Monday, November 1, 2010

how i browse the web

if i were really smart i'd set up SELinux and use sandbox -X to create a secure sandbox for my Firefox and other networked applications. i still want to get around to this one day, but it seems too complicated for me to learn how to write all the rules necessary in 30 minutes.

instead i use a combination of tunneling and secure filtering to lock down my browsing session. first of all, all my traffic goes through an ssh SOCKS tunnel to a VPS i pay for (these can be as little as $4 with a 100GB or more bandwidth cap, so more than enough for general browsing needs). this immediately solves the "starbucks sniffer" problem, and thus my only worry left is the traffic from my VPS to the websites i'm connecting to. this works everywhere i have internet access, using my server-side HTTP-to-SSH proxy (example here and here) and proxytunnel (i need to check out corkscrew though).

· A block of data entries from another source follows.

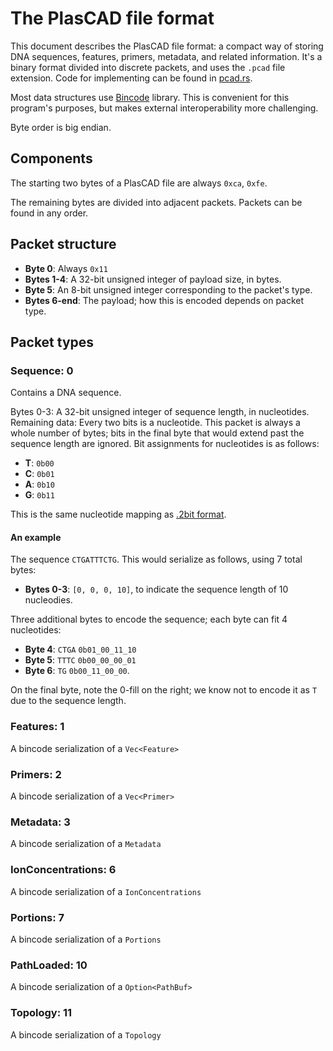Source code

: # The PlasCAD file format

This document describes the PlasCAD file format: a compact way of storing DNA sequences, features, primers, metadata,
and related information. It's a binary format divided into discrete packets, and uses the `.pcad` file extension.
Code for implementing can be found in [pcad.rs](src/file_io/pcad.rs).

Most data structures use [Bincode](https://docs.rs/bincode/latest/bincode/) library. This is convenient for this program's
purposes, but makes external interoperability more challenging.

Byte order is big endian.


## Components
The starting two bytes of a PlasCAD file are always `0xca`, `0xfe`.

The remaining bytes are divided into adjacent packets. Packets can be found in any order.


## Packet structure
- **Byte 0**: Always `0x11`
- **Bytes 1-4**: A 32-bit unsigned integer of payload size, in bytes.
- **Byte 5**: An 8-bit unsigned integer corresponding to the packet's type.
- **Bytes 6-end**: The payload; how this is encoded depends on packet type.

## Packet types

### Sequence: 0
Contains a DNA sequence.

Bytes 0-3: A 32-bit unsigned integer of sequence length, in nucleotides.
Remaining data: Every two bits is a nucleotide. This packet is always a whole number of bytes; bits in the final byte that
would extend past the sequence length are ignored. Bit assignments for nucleotides is as follows:

- **T**: `0b00`
- **C**: `0b01`
- **A**: `0b10`
- **G**: `0b11`

This is the same nucleotide mapping as [.2bit format](http://genome.ucsc.edu/FAQ/FAQformat.html#format7).

#### An example
The sequence `CTGATTTCTG`. This would serialize as follows, using 7 total bytes:

- **Bytes 0-3**: `[0, 0, 0, 10]`, to indicate the sequence length of 10 nucleodies. 

Three additional bytes to encode the sequence; each byte can fit 4 nucleotides:
- **Byte 4**: `CTGA` `0b01_00_11_10`
- **Byte 5**: `TTTC` `0b00_00_00_01`
- **Byte 6**: `TG` `0b00_11_00_00`. 

On the final byte, note the 0-fill on the right; we know not to encode it as `T` due to the
sequence length.

### Features: 1
A bincode serialization of a `Vec<Feature>`

### Primers: 2
A bincode serialization of a `Vec<Primer>`

### Metadata: 3
A bincode serialization of a `Metadata`

### IonConcentrations: 6
A bincode serialization of a `IonConcentrations`

### Portions: 7
A bincode serialization of a `Portions`

### PathLoaded: 10
A bincode serialization of a `Option<PathBuf>`

### Topology: 11
A bincode serialization of a `Topology`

for those connections and the content delivered from them i have an assortment of Firefox plugins. my current list of Firefox plugins are: Adblock Plus, Cert Viewer Plus, Certificate Patrol, Expiry Canary, facebooksecurelogin, Force-TLS, HTTPS-Everywhere, NoScript, Safe, SSL Blacklist, and WOT.

the end result? i have a lot more insight as to what is going on behind the scenes as i browse the web. every time an old SSL certificate is replaced with a new one, i get a notification with a diff of the changes. when a site's certificate is about to expire i am notified, thus i'll have advance warning if a site could be potentially exploited or unavailable in the future. all connections to frequently-visited sites such as Wikipedia, Facebook, Google, PayPal, Twitter are forced to use SSL. if i connect to an HTTPS page, the border around my browser window is changed to green, certifying the whole page indeed is using SSL. if there is an element in the page which does not use HTTPS, the border is red. if i submit a form at any time and it doesn't go to an HTTPS url, i am warned before i can press submit. if any certificate uses MD5, i am warned. and when browsing google and other websites i am warned if the site has a low or bad rating, has been reported as a malware site, etc (and it's usually right on the money). of course with NoScript any site i don't explicitly trust can't load any potentially-malicious JavaScript, XSS attacks are prevented, and i can even force all cookies and javascript to use SSL to prevent interception or injection (ala Firesheep).

with all these protections i have much more visibility into whether a site i'm on could potentially have malicious content, and my interactions with these and other sites are inherently more secure. of course most of these plugins are only effective on the most popular sites by default, since complex rules often have to be written to allow specific requests to prevent complicated attacks. but at least we're starting to get more secure by default instead of less.